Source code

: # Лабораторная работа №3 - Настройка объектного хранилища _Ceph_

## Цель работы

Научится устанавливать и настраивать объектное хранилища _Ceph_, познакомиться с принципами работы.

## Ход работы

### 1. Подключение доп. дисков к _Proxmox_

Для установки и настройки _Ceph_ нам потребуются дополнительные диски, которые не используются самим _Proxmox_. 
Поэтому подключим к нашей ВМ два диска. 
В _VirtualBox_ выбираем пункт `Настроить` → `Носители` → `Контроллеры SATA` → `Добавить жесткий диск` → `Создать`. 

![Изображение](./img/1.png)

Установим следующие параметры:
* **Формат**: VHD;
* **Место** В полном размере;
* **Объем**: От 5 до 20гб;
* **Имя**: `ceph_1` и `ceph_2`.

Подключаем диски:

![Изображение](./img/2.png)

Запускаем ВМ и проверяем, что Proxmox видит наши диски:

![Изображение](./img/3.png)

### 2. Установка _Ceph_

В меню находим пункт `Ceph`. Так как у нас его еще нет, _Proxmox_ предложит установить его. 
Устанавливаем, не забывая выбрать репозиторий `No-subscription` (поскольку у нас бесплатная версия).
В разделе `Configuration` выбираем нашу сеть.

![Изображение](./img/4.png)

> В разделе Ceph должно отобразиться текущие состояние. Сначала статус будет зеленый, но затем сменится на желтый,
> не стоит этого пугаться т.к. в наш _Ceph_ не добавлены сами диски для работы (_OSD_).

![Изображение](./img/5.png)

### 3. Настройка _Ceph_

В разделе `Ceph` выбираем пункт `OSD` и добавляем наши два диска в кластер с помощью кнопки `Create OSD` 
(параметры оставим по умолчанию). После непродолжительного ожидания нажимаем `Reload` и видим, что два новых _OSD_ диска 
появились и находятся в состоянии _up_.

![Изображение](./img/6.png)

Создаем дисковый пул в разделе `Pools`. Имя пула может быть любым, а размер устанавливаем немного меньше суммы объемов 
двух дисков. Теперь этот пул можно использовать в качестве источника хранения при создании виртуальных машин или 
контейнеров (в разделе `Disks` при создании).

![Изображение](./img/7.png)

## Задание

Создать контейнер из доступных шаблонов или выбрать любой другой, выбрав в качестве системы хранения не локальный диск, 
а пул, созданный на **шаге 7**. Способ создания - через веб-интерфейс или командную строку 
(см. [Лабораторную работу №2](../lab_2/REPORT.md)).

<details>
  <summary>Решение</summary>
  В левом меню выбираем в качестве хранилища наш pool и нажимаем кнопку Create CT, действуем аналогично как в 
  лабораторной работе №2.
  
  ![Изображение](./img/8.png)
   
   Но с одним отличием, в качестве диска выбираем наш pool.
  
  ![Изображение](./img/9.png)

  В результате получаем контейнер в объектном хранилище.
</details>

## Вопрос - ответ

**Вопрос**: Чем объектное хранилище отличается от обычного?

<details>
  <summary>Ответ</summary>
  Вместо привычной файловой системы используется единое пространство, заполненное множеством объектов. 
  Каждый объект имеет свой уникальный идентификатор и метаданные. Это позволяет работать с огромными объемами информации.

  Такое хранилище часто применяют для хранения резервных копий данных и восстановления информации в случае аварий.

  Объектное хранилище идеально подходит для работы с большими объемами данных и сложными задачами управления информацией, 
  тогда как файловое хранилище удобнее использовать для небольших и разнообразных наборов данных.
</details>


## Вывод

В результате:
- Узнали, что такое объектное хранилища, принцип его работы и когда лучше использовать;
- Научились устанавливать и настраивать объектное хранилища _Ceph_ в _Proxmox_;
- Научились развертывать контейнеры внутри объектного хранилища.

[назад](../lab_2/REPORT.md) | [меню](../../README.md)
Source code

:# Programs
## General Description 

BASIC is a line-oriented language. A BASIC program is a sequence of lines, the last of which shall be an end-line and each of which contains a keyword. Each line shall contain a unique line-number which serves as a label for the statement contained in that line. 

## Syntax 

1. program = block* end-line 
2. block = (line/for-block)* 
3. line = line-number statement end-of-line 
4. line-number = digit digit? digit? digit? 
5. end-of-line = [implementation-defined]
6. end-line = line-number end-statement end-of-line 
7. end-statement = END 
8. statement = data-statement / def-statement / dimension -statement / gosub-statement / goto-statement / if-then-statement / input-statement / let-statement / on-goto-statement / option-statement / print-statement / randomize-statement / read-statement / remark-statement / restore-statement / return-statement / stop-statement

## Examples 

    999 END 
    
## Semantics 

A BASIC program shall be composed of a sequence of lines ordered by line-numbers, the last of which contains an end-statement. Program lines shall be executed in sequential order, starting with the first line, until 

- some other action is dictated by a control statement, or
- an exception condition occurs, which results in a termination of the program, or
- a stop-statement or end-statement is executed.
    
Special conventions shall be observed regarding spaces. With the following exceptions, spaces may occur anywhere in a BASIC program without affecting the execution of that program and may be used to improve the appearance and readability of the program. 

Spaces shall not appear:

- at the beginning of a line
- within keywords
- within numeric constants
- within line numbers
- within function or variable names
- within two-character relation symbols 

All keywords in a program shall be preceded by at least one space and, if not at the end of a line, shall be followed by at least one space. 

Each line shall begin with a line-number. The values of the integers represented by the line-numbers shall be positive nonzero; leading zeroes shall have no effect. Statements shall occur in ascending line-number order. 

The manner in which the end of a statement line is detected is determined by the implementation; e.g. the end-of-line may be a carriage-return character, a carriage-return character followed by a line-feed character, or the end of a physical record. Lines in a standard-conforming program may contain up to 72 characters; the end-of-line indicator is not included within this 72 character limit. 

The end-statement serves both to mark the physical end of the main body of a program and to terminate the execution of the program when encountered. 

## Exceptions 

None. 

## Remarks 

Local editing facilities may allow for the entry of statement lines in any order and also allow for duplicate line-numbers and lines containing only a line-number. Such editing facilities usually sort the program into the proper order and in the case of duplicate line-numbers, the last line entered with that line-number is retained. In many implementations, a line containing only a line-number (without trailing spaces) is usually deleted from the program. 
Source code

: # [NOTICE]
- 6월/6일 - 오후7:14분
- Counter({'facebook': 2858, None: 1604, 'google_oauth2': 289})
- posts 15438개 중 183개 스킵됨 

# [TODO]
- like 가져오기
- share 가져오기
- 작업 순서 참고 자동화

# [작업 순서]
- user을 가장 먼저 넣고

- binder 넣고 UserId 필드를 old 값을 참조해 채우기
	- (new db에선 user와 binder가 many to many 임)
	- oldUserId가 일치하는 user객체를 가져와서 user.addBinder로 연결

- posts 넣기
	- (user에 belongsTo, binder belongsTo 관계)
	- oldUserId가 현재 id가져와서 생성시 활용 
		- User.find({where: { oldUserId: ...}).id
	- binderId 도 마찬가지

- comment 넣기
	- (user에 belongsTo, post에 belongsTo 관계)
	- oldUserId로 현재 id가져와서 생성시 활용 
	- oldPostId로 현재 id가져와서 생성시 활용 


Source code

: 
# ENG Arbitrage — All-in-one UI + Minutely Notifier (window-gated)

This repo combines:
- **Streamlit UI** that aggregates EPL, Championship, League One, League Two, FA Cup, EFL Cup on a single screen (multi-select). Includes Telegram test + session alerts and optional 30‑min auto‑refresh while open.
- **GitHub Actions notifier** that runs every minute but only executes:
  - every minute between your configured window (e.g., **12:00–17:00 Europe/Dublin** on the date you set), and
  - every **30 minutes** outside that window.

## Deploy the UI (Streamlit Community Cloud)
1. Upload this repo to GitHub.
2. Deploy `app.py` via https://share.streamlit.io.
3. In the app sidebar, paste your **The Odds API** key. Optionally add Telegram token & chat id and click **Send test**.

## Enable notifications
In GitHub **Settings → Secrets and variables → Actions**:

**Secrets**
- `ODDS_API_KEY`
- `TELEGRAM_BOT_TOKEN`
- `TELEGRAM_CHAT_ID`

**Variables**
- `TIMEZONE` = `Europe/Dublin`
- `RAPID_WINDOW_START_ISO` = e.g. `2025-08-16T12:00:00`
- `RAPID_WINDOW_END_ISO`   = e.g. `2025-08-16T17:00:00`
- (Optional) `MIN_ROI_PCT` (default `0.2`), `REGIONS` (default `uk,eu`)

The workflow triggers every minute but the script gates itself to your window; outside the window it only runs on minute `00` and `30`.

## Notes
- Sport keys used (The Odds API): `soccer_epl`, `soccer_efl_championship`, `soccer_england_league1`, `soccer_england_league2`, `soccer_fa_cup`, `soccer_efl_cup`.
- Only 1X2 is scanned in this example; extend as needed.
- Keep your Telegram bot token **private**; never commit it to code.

**What the task asks**
All lines above between those holding "<summary>Ответ</summary>" and "7. end-statement = END", inclusive, must be set down unchanged, and no other line may be included.

**Expected answer**
  <summary>Ответ</summary>
  Вместо привычной файловой системы используется единое пространство, заполненное множеством объектов. 
  Каждый объект имеет свой уникальный идентификатор и метаданные. Это позволяет работать с огромными объемами информации.

  Такое хранилище часто применяют для хранения резервных копий данных и восстановления информации в случае аварий.

  Объектное хранилище идеально подходит для работы с большими объемами данных и сложными задачами управления информацией, 
  тогда как файловое хранилище удобнее использовать для небольших и разнообразных наборов данных.
</details>


## Вывод

В результате:
- Узнали, что такое объектное хранилища, принцип его работы и когда лучше использовать;
- Научились устанавливать и настраивать объектное хранилища _Ceph_ в _Proxmox_;
- Научились развертывать контейнеры внутри объектного хранилища.

[назад](../lab_2/REPORT.md) | [меню](../../README.md)
Source code

:# Programs
## General Description 

BASIC is a line-oriented language. A BASIC program is a sequence of lines, the last of which shall be an end-line and each of which contains a keyword. Each line shall contain a unique line-number which serves as a label for the statement contained in that line. 

## Syntax 

1. program = block* end-line 
2. block = (line/for-block)* 
3. line = line-number statement end-of-line 
4. line-number = digit digit? digit? digit? 
5. end-of-line = [implementation-defined]
6. end-line = line-number end-statement end-of-line 
7. end-statement = END 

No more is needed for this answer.